To delineate the clinical features in patients with the autosomal recessive camptodactyly-arthropathy-coxa vara-pericarditis syndrome (CACP) and to determine the location of the involved gene.

METHODS:

Eight affected individuals (ages 2-15 years) with CACP from 4 consanguineous kindreds were clinically evaluated. Four patients are newly described and 4 have been reported previously. Findings were compared with those in 21 other previously reported cases. DNA obtained from the 8 affected patients and their available siblings and parents was used in a genome-wide search for linkage.

RESULTS:

Congenital camptodactyly and childhood-onset noninflammatory arthropathy were present in all affected patients. Seven patients developed bilateral coxa vara deformity, and 1 developed coxa magna with cystic erosions. Two of the patients also had symptoms or signs of pericarditis. A genome-wide search for linkage identified homozygosity for a series of genetic markers on human chromosome 1q in all affected patients. The marker D1S191 yielded a maximum logarithm of the odds ratio (LOD score) of 3.3 at theta = 0. The CACP gene lies within a 1.9-cM candidate interval defined by the markers D1S2107 and D1S222.

CONCLUSION:

The principal features of the CACP syndrome are congenital or early-onset camptodactyly and childhood-onset noninflammatory arthropathy.

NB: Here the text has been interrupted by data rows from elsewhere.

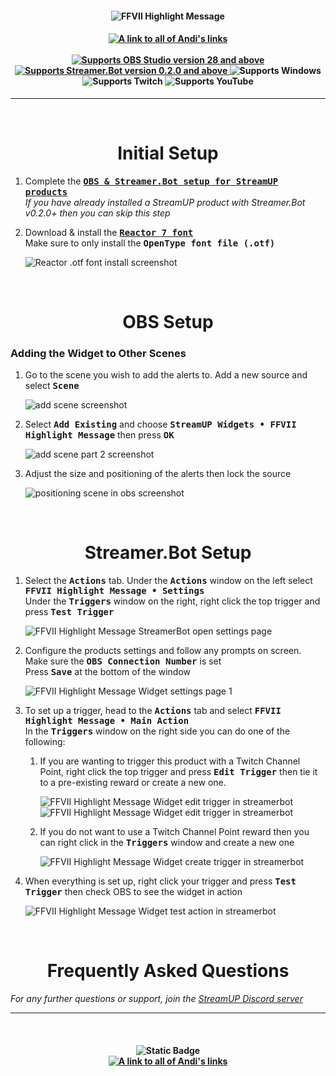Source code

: <h4 align="center">
  <img src="../Assets/FFVII Highlight Message Widget - Banner.png" alt="FFVII Highlight Message">
</h4>

<h4 align="center">
  <a href="https://doras.to/andilippi">
    <img alt="A link to all of Andi's links" src="https://img.shields.io/badge/Created%20by%20Andi%20Stone%20(Andilippi)-white?style=for-the-badge">
  </a>
  <br><br>
    <a href="https://obsproject.com">
        <img alt="Supports OBS Studio version 28 and above" src="https://img.shields.io/badge/OBS Studio-28%2B-FFFFFF?style=for-the-badge&labelColor=1e1a1d">
    </a>
    <a href="https://streamer.bot">
        <img alt="Supports Streamer.Bot version 0.2.0 and above" src="https://img.shields.io/badge/Streamer.Bot-v0.2.0+-%23FFFFFF?style=for-the-badge&labelColor=9038e8">
    </a>
    <img alt="Supports Windows" src="https://img.shields.io/badge/Windows-%23FFFFFF?style=for-the-badge&logo=windows&labelColor=00a2ed">
  <br>
  <img alt="Supports Twitch" src="https://img.shields.io/badge/Supports Twitch-6441a5?style=for-the-badge&logo=twitch&logoColor=white">
  <img alt="Supports YouTube" src="https://img.shields.io/badge/Supports YouTube-red?style=for-the-badge&logo=youtube&logoColor=white"> 
</h4>

---

<br>

<h1 align="center">Initial Setup
</h1>

1. Complete the <kbd><b><a href="https://github.com/StreamUPTips/ReadMe-Files/blob/main/StreamUP-Product-Install-Guide.md">OBS & Streamer.Bot setup for StreamUP products</b></kbd><br></a>
*If you have already installed a StreamUP product with Streamer.Bot v0.2.0+ then you can skip this step*

2. Download & install the <kbd><b><a href="https://www.dafont.com/reactor7.font">Reactor 7 font</b></kbd><br></a>
Make sure to only install the <kbd><b>OpenType font file (.otf)</b></kbd><br>

    <img src="../Assets/FFVII Alerts - Font Install.png" alt="Reactor .otf font install screenshot">
    
<br>

<h1 align="center">OBS Setup
</h1>
<h3>Adding the Widget to Other Scenes</h3>

1. Go to the scene you wish to add the alerts to. Add a new source and select <kbd><b>Scene</b></kbd><br>

    <img src="../Assets/FFVII Highlight Message Widget - OBS Add Scene 1.png" alt="add scene screenshot"><br>

1. Select <kbd><b>Add Existing</b></kbd> and choose <kbd><b>StreamUP Widgets • FFVII Highlight Message</b></kbd> then press <kbd><b>OK</b></kbd><br>

    <img src="../Assets/FFVII Highlight Message Widget - OBS Add Scene 2.png" alt="add scene part 2 screenshot"><br>

1. Adjust the size and positioning of the alerts then lock the source<br>

    <img src="../Assets/FFVII Highlight Message Widget - Position In OBS.png" alt="positioning scene in obs screenshot">

<br>

<h1 align="center">
        Streamer.Bot Setup
</h1>

1. Select the <kbd><b>Actions</b></kbd> tab. Under the <kbd><b>Actions</b></kbd> window on the left select <kbd><b>FFVII Highlight Message • Settings</b></kbd><br>
Under the <kbd><b>Triggers</b></kbd> window on the right, right click the top trigger and press <kbd><b>Test Trigger</b></kbd><br>

   <img src="../Assets/FFVII Highlight Message Widget - Open Settings.png" alt="FFVII Highlight Message StreamerBot open settings page"><br>

2. Configure the products settings and follow any prompts on screen. Make sure the <kbd><b>OBS Connection Number</b></kbd> is set<br>
Press <kbd><b>Save</b></kbd> at the bottom of the window<br>

    <img src="../Assets/FFVII Highlight Message Widget - Settings 1.png" alt="FFVII Highlight Message Widget settings page 1">

3. To set up a trigger, head to the <kbd><b>Actions</b></kbd> tab and select <kbd><b>FFVII Highlight Message • Main Action</b></kbd><br>
In the <kbd><b>Triggers</b></kbd> window on the right side you can do one of the following:
    1. If you are wanting to trigger this product with a Twitch Channel Point, right click the top trigger and press <kbd><b>Edit Trigger</b></kbd> then tie it to a pre-existing reward or create a new one.
        
        <img src="../Assets/FFVII Highlight Message Widget - Edit Trigger 1.png" alt="FFVII Highlight Message Widget edit trigger in streamerbot"><br> 
        <img src="../Assets/FFVII Highlight Message Widget - Edit Trigger 2.png" alt="FFVII Highlight Message Widget edit trigger in streamerbot"><br>

    2. If you do not want to use a Twitch Channel Point reward then you can right click in the <kbd><b>Triggers</b></kbd> window and create a new one

        <img src="../Assets/FFVII Highlight Message Widget - Create Trigger.png" alt="FFVII Highlight Message Widget create trigger in streamerbot"><br>

4.  When everything is set up, right click your trigger and press <kbd><b>Test Trigger</b></kbd> then check OBS to see the widget in action<br>

    <img src="../Assets/FFVII Highlight Message Widget - Test Trigger.png" alt="FFVII Highlight Message Widget test action in streamerbot"><br>

<br>

<h1 align="center">
        Frequently Asked Questions
</h1>

*For any further questions or support, join the [StreamUP Discord server](https://discord.com/invite/RnDKRaVCEu?)*

---

<br>

<h4 align="center">
  <img alt="Static Badge" src="https://img.shields.io/badge/A%20StreamUP%20Product-%23fc6caf?style=for-the-badge"><br>
  <a href="https://doras.to/andilippi">
    <img alt="A link to all of Andi's links" src="https://img.shields.io/badge/Created%20by%20Andi%20Stone%20(Andilippi)-white?style=for-the-badge">
  </a>  
</h4>
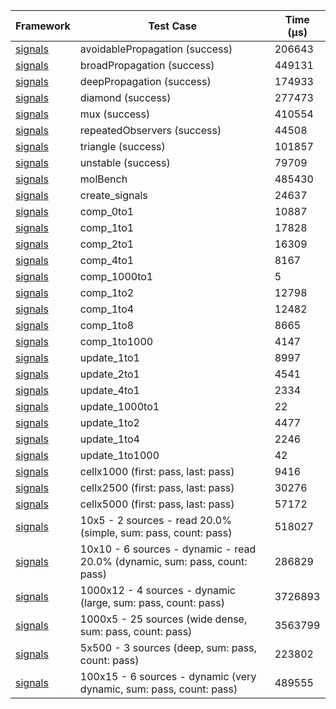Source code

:| Framework | Test Case | Time (μs) |
| --- | --- | --- |
| [signals](https://github.com/rodydavis/signals.dart) | avoidablePropagation (success) | 206643 |
| [signals](https://github.com/rodydavis/signals.dart) | broadPropagation (success) | 449131 |
| [signals](https://github.com/rodydavis/signals.dart) | deepPropagation (success) | 174933 |
| [signals](https://github.com/rodydavis/signals.dart) | diamond (success) | 277473 |
| [signals](https://github.com/rodydavis/signals.dart) | mux (success) | 410554 |
| [signals](https://github.com/rodydavis/signals.dart) | repeatedObservers (success) | 44508 |
| [signals](https://github.com/rodydavis/signals.dart) | triangle (success) | 101857 |
| [signals](https://github.com/rodydavis/signals.dart) | unstable (success) | 79709 |
| [signals](https://github.com/rodydavis/signals.dart) | molBench | 485430 |
| [signals](https://github.com/rodydavis/signals.dart) | create_signals | 24637 |
| [signals](https://github.com/rodydavis/signals.dart) | comp_0to1 | 10887 |
| [signals](https://github.com/rodydavis/signals.dart) | comp_1to1 | 17828 |
| [signals](https://github.com/rodydavis/signals.dart) | comp_2to1 | 16309 |
| [signals](https://github.com/rodydavis/signals.dart) | comp_4to1 | 8167 |
| [signals](https://github.com/rodydavis/signals.dart) | comp_1000to1 | 5 |
| [signals](https://github.com/rodydavis/signals.dart) | comp_1to2 | 12798 |
| [signals](https://github.com/rodydavis/signals.dart) | comp_1to4 | 12482 |
| [signals](https://github.com/rodydavis/signals.dart) | comp_1to8 | 8665 |
| [signals](https://github.com/rodydavis/signals.dart) | comp_1to1000 | 4147 |
| [signals](https://github.com/rodydavis/signals.dart) | update_1to1 | 8997 |
| [signals](https://github.com/rodydavis/signals.dart) | update_2to1 | 4541 |
| [signals](https://github.com/rodydavis/signals.dart) | update_4to1 | 2334 |
| [signals](https://github.com/rodydavis/signals.dart) | update_1000to1 | 22 |
| [signals](https://github.com/rodydavis/signals.dart) | update_1to2 | 4477 |
| [signals](https://github.com/rodydavis/signals.dart) | update_1to4 | 2246 |
| [signals](https://github.com/rodydavis/signals.dart) | update_1to1000 | 42 |
| [signals](https://github.com/rodydavis/signals.dart) | cellx1000 (first: pass, last: pass) | 9416 |
| [signals](https://github.com/rodydavis/signals.dart) | cellx2500 (first: pass, last: pass) | 30276 |
| [signals](https://github.com/rodydavis/signals.dart) | cellx5000 (first: pass, last: pass) | 57172 |
| [signals](https://github.com/rodydavis/signals.dart) | 10x5 - 2 sources - read 20.0% (simple, sum: pass, count: pass) | 518027 |
| [signals](https://github.com/rodydavis/signals.dart) | 10x10 - 6 sources - dynamic - read 20.0% (dynamic, sum: pass, count: pass) | 286829 |
| [signals](https://github.com/rodydavis/signals.dart) | 1000x12 - 4 sources - dynamic (large, sum: pass, count: pass) | 3726893 |
| [signals](https://github.com/rodydavis/signals.dart) | 1000x5 - 25 sources (wide dense, sum: pass, count: pass) | 3563799 |
| [signals](https://github.com/rodydavis/signals.dart) | 5x500 - 3 sources (deep, sum: pass, count: pass) | 223802 |
| [signals](https://github.com/rodydavis/signals.dart) | 100x15 - 6 sources - dynamic (very dynamic, sum: pass, count: pass) | 489555 |
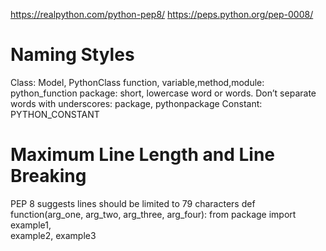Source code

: https://realpython.com/python-pep8/
https://peps.python.org/pep-0008/

# Naming Styles
Class: Model, PythonClass
function, variable,method,module: python_function
package:  short, lowercase word or words. Don’t separate words with underscores:	package, pythonpackage
Constant: PYTHON_CONSTANT

# Maximum Line Length and Line Breaking
PEP 8 suggests lines should be limited to 79 characters
def function(arg_one, arg_two,
             arg_three, arg_four):
from package import example1, \
    example2, example3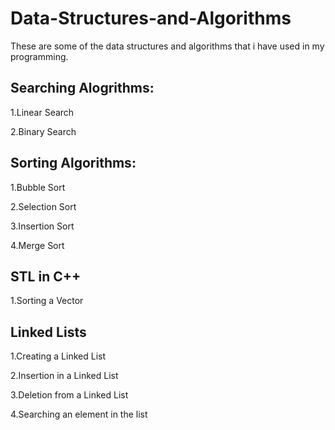 # Data-Structures-and-Algorithms
These are some of the data structures and algorithms that i have used in my programming.

## Searching Alogrithms:

1.Linear Search

2.Binary Search

## Sorting Algorithms:

1.Bubble Sort

2.Selection Sort

3.Insertion Sort

4.Merge Sort

## STL in C++

1.Sorting a Vector

## Linked Lists

1.Creating a Linked List

2.Insertion in a Linked List

3.Deletion from a Linked List

4.Searching an element in the list

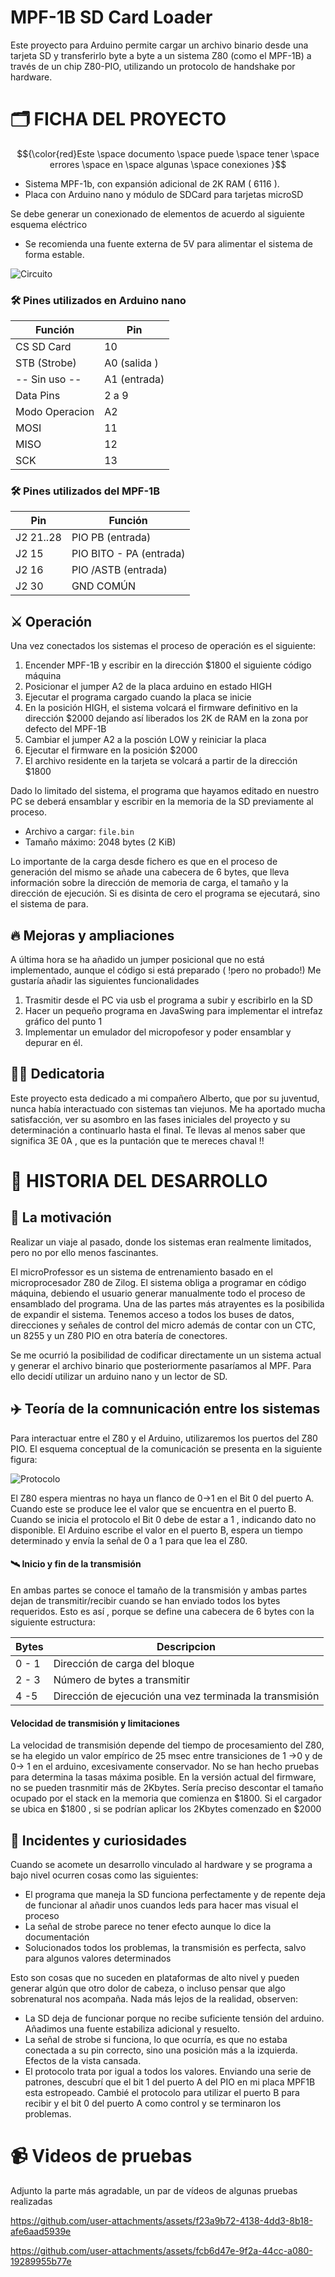 # MPF-1B SD Card Loader

Este proyecto para Arduino permite cargar un archivo binario desde una tarjeta SD y transferirlo byte a byte a un sistema Z80 (como el MPF-1B) a través de un chip Z80-PIO, utilizando un protocolo de handshake por hardware.



# 🗂️ FICHA DEL PROYECTO

 $${\color{red}Este \space documento \space puede \space tener \space errores \space en \space algunas \space conexiones }$$
 
* Sistema MPF-1b, con expansión adicional de 2K RAM ( 6116 ).
* Placa con Arduino nano y módulo de SDCard para tarjetas microSD

Se debe generar un conexionado de elementos de acuerdo al siguiente esquema eléctrico


- Se recomienda una fuente externa de 5V para alimentar el sistema de forma estable.


![Circuito](/CIRCUITO.png)


### 🛠️ Pines utilizados en Arduino nano

| Función        | Pin         |
|----------------|-------------|
| CS SD Card     | 10          |
| STB (Strobe)   | A0 (salida )|
| -- Sin uso --  | A1 (entrada)|
| Data Pins      | 2 a 9       |
| Modo Operacion | A2          |
| MOSI           | 11          |
| MISO           | 12          |
| SCK            | 13          |

### 🛠️ Pines utilizados del MPF-1B

| Pin            | Función                |
|----------------|------------------------|
| J2 21..28      | PIO PB (entrada)       |
| J2 15          | PIO BITO - PA (entrada)|
| J2 16          | PIO /ASTB     (entrada)|
| J2 30          | GND COMÚN              |




## ⚔️ Operación

Una vez conectados los sistemas el proceso de operación es el siguiente:

1. Encender MPF-1B y escribir en la dirección $1800 el siguiente código máquina
2. Posicionar el jumper A2 de la placa arduino en estado HIGH
3. Ejecutar el programa cargado cuando la placa se inicie
4. En la posición HIGH, el sistema volcará el firmware definitivo en la dirección $2000
   dejando así liberados los 2K de RAM en la zona por defecto del MPF-1B
5. Cambiar el jumper A2 a la posción LOW y reiniciar la placa
6. Ejecutar el firmware en la posición $2000
7. El archivo residente en la tarjeta se volcará a partir de la dirección $1800

Dado lo limitado del sistema, el programa que hayamos editado en nuestro PC se deberá
ensamblar y escribir en la memoria de la SD previamente al proceso.
- Archivo a cargar: `file.bin`
- Tamaño máximo: 2048 bytes (2 KiB)

Lo importante de la carga desde fichero es que en el proceso de generación del mismo
se añade una cabecera de 6 bytes, que lleva información sobre la dirección de memoria
de carga, el tamaño y la dirección de ejecución. Si es disinta de cero el programa
se ejecutará, sino el sistema de para.

## 🔥 Mejoras y ampliaciones

A última hora se ha añadido un jumper posicional que no está implementado, aunque
el código si está preparado ( !pero no probado!)
Me gustaría añadir las siguientes funcionalidades

1. Trasmitir desde el PC via usb el programa a subir y escribirlo en la SD
2. Hacer un pequeño programa en JavaSwing para implementar el intrefaz gráfico del punto 1
3. Implementar un emulador del micropofesor y poder ensamblar y depurar en él.

## 🧑‍💻 Dedicatoria

Este proyecto esta dedicado a mi compañero Alberto, que por su juventud, nunca había interactuado
con sistemas tan viejunos. Me ha aportado mucha satisfacción, ver su asombro en las fases iniciales 
del proyecto y su determinación a continuarlo hasta el final.
Te llevas al menos saber que significa 3E 0A , que es la puntación que te mereces chaval !! 



# 📖 HISTORIA DEL DESARROLLO 

## 🎴 La motivación

Realizar un viaje al pasado, donde los sistemas eran realmente limitados, pero no por ello menos fascinantes.

El microProfessor es un sistema de entrenamiento basado en el microprocesador Z80 de Zilog.
El sistema obliga a programar en código máquina, debiendo el usuario generar manualmente todo
el proceso de ensamblado del programa.
Una de las partes más atrayentes es la posibilida de expandir el sistema. Tenemos acceso a todos
los buses de datos, direcciones y señales de control del micro además de contar con un CTC, un 8255 y
un Z80 PIO en otra batería de conectores.

Se me ocurrió la posibilidad de codificar directamente un un sistema actual y generar el archivo binario
que posteriormente pasaríamos al MPF. Para ello decidí utilizar un arduino nano y un lector de SD.

## ✈️ Teoría de la comnunicación entre los sistemas

Para interactuar entre el Z80 y el Arduino, utilizaremos los puertos del Z80 PIO. El esquema conceptual de la comunicación
se presenta en la siguiente figura:

![Protocolo](/PROTOCOLO.png)

El Z80 espera mientras no haya un flanco de 0->1 en el Bit 0 del puerto A. Cuando este se produce lee el valor que 
se encuentra en el puerto B.
Cuando se inicia el protocolo el Bit 0 debe de estar a 1 , indicando dato no disponible.
El Arduino escribe el valor en el puerto B, espera un tiempo determinado y envía la señal de 0 a 1 para que lea el Z80.

#### 🛰️ Inicio y fin de la transmisión

En ambas partes se conoce el tamaño de la transmisión y ambas partes dejan de transmitir/recibir cuando se han enviado
todos los bytes requeridos. Esto es así , porque se define una cabecera de 6  bytes con la siguiente estructura:

| Bytes       | Descripcion         |
|----------------|-------------|
|0 - 1      |Dirección de carga del bloque|
|2 - 3      |Número de bytes a transmitir|
|4 -5       |Dirección de ejecución una vez terminada la transmisión|

#### Velocidad de transmisión y limitaciones

La velocidad de transmisión depende del tiempo de procesamiento del Z80, se ha elegido un valor empírico de 25 msec
entre transiciones de 1 ->0 y de 0-> 1 en el arduino, excesivamente conservador. No se han hecho pruebas para determina la tasas máxima posible.
En la versión actual del firmware, no se pueden trasnmitir más de 2Kbytes. Sería preciso descontar el tamaño ocupado por
el stack en la memoria que comienza en $1800. Si el cargador se ubica en $1800 , si se podrían aplicar los 2Kbytes
comenzado en $2000

## 🐛 Incidentes y curiosidades

Cuando se acomete un desarrollo vinculado al hardware y se programa a bajo nivel ocurren cosas como las siguientes:

- El programa que maneja la SD funciona perfectamente y de repente deja de funcionar al añadir unos cuandos leds para hacer mas visual el proceso
- La señal de strobe parece no tener efecto aunque lo dice la documentación
- Solucionados todos los problemas, la transmisión es perfecta, salvo para algunos valores determinados

Esto son cosas que no suceden en plataformas de alto nivel y pueden generar algún que otro dolor de cabeza, o incluso pensar que algo sobrenatural nos acompaña.
Nada más lejos de la realidad, observen:

- La SD deja de funcionar porque no recibe suficiente tensión del arduino. Añadimos una fuente estabiliza adicional y resuelto.
- La señal de strobe si funciona, lo que ocurría, es que no estaba conectada a su pin correcto, sino una posición más a la izquierda. Efectos de la vista cansada.
- El protocolo trata por igual a todos los valores. Enviando una serie de patrones, descubrí que el bit 1 del puerto A del PIO en mi placa MPF1B esta estropeado.
  Cambié el protocolo para utilizar el puerto B para recibir y el bit 0 del puerto A como control y se terminaron los problemas.

# 📹 Videos de pruebas

Adjunto la parte más agradable, un par de vídeos de algunas pruebas realizadas

https://github.com/user-attachments/assets/f23a9b72-4138-4dd3-8b18-afe6aad5939e

https://github.com/user-attachments/assets/fcb6d47e-9f2a-44cc-a080-19289955b77e






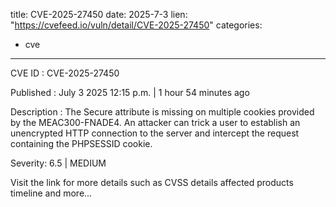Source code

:  
title: CVE-2025-27450
date: 2025-7-3
lien: "https://cvefeed.io/vuln/detail/CVE-2025-27450"
categories:
  - cve
---

CVE ID : CVE-2025-27450

Published :  July 3
2025
12:15 p.m. | 1 hour
54 minutes ago

Description : The Secure attribute is missing on multiple cookies provided by the MEAC300-FNADE4. An attacker can trick a user to establish an unencrypted HTTP connection to the server and intercept the request containing the PHPSESSID cookie.

Severity: 6.5 | MEDIUM

Visit the link for more details
such as CVSS details
affected products
timeline
and more...
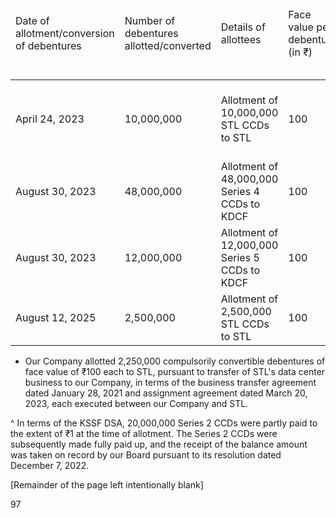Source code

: <table><thead><tr><td>Date of allotment/conversion of debentures</td><td>Number of debentures allotted/converted</td><td>Details of allottees</td><td>Face value per debenture (in ₹)</td><td>Issue price per debenture (in ₹)</td><td>Nature of consideration</td><td>Nature of allotment</td><td>Conversion ratio</td><td>Number of Equity Shares to be allotted post conversion</td><td>Estimated price per Equity Share (based on conversion) (in ₹)</td></tr></thead><tbody><tr><td>April 24, 2023</td><td>10,000,000</td><td>Allotment of 10,000,000 STL CCDs to STL</td><td>100</td><td>100</td><td>Cash</td><td>Tasoula Energy Private Limited to our Company^</td><td>0.80779174</td><td>8,077,917</td><td>123.79</td></tr><tr><td>August 30, 2023</td><td>48,000,000</td><td>Allotment of 48,000,000 Series 4 CCDs to KDCF</td><td>100</td><td>100</td><td>Cash</td><td>Preferential allotment</td><td>0.543483</td><td>26,087,184</td><td>184.00</td></tr><tr><td>August 30, 2023</td><td>12,000,000</td><td>Allotment of 12,000,000 Series 5 CCDs to KDCF</td><td>100</td><td>100</td><td>Cash</td><td>Preferential allotment</td><td>0.941651116</td><td>11,299,813</td><td>106.20</td></tr><tr><td>August 12, 2025</td><td>2,500,000</td><td>Allotment of 2,500,000 STL CCDs to STL</td><td>100</td><td>100</td><td>Cash</td><td>Preferential allotment</td><td>0.8047744</td><td>2,011,936</td><td>124.26</td></tr></tbody></table>

* Our Company allotted 2,250,000 compulsorily convertible debentures of face value of ₹100 each to STL, pursuant to transfer of STL's data center business to our Company, in terms of the business transfer agreement dated January 28, 2021 and assignment agreement dated March 20, 2023, each executed between our Company and STL.

^ In terms of the KSSF DSA, 20,000,000 Series 2 CCDs were partly paid to the extent of ₹1 at the time of allotment. The Series 2 CCDs were subsequently made fully paid up, and the receipt of the balance amount was taken on record by our Board pursuant to its resolution dated December 7, 2022.

[Remainder of the page left intentionally blank]

97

Coxa vara deformity or other dysplasia associated with progressive hip disease may develop over time. Clinical pericarditis may also occur. A locus responsible for causing CACP syndrome is assigned to a 1.9-cM interval on human chromosome 1q25-31 by homozygosity mapping. This now facilitates the identification of the responsible gene and permits testing for locus homogeneity in other CACP kindreds.